The homology of a canonical truncation #

Given an embedding of complex shapes e : Embedding c c', we relate the homology of K : HomologicalComplex C c' and of K.truncGE e : HomologicalComplex C c'.

The main result is that K.πTruncGE e : K ⟶ K.truncGE e induces a quasi-isomorphism in degree e.f i for all i. (Note that the complex K.truncGE e is exact in degrees that are not in the image of e.f.)
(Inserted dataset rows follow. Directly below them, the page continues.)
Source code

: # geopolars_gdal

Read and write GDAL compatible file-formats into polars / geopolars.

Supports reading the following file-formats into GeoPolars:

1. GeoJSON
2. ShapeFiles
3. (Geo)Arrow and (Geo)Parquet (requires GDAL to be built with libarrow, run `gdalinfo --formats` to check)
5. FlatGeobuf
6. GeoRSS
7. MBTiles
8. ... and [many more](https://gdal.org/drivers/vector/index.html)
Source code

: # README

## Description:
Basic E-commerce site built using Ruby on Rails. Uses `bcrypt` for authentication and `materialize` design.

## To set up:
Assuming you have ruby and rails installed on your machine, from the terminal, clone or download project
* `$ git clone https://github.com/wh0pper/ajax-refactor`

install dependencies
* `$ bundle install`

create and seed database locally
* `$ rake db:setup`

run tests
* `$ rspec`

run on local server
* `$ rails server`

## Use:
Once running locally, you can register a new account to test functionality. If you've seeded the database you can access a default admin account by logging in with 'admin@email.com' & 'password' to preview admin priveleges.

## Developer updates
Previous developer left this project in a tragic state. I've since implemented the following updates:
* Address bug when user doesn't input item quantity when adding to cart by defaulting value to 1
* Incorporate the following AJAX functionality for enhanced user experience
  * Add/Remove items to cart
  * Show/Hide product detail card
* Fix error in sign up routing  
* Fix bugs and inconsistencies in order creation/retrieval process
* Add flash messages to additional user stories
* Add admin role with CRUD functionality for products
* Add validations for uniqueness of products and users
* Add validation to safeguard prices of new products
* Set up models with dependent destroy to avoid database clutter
theorem HomologicalComplex.truncGE'.hasHomology_sc'_of_not_mem_boundary {ι : Type u_1} {ι' : Type u_2} {c : ComplexShape ι} {c' : ComplexShape ι'} {C : Type u_3} [CategoryTheory.Category.{u_4, u_3} C] [CategoryTheory.Limits.HasZeroMorphisms C] (K : HomologicalComplex C c') (e : c.Embedding c') [e.IsTruncGE] [∀ (i' : ι'), K.HasHomology i'] (i j k : ι) (hi : c.prev j = i) (hk : c.next j = k) (hj : ¬e.BoundaryGE j) :

((K.truncGE' e).sc' i j k).HasHomology

theorem HomologicalComplex.truncGE'.hasHomology_of_not_mem_boundary {ι : Type u_1} {ι' : Type u_2} {c : ComplexShape ι} {c' : ComplexShape ι'} {C : Type u_3} [CategoryTheory.Category.{u_4, u_3} C] [CategoryTheory.Limits.HasZeroMorphisms C] (K : HomologicalComplex C c') (e : c.Embedding c') [e.IsTruncGE] [∀ (i' : ι'), K.HasHomology i'] (j : ι) (hj : ¬e.BoundaryGE j) :

(K.truncGE' e).HasHomology j

theorem HomologicalComplex.truncGE'.quasiIsoAt_restrictionToTruncGE' {ι : Type u_1} {ι' : Type u_2} {c : ComplexShape ι} {c' : ComplexShape ι'} {C : Type u_3} [CategoryTheory.Category.{u_4, u_3} C] [CategoryTheory.Limits.HasZeroMorphisms C] (K : HomologicalComplex C c') (e : c.Embedding c') [e.IsTruncGE] [∀ (i' : ι'), K.HasHomology i'] (j : ι) (hj : ¬e.BoundaryGE j) [(K.restriction e).HasHomology j] [(K.truncGE' e).HasHomology j] :

QuasiIsoAt (K.restrictionToTruncGE' e) j

K.restrictionToTruncGE' e is a quasi-isomorphism in degrees that are not at the boundary.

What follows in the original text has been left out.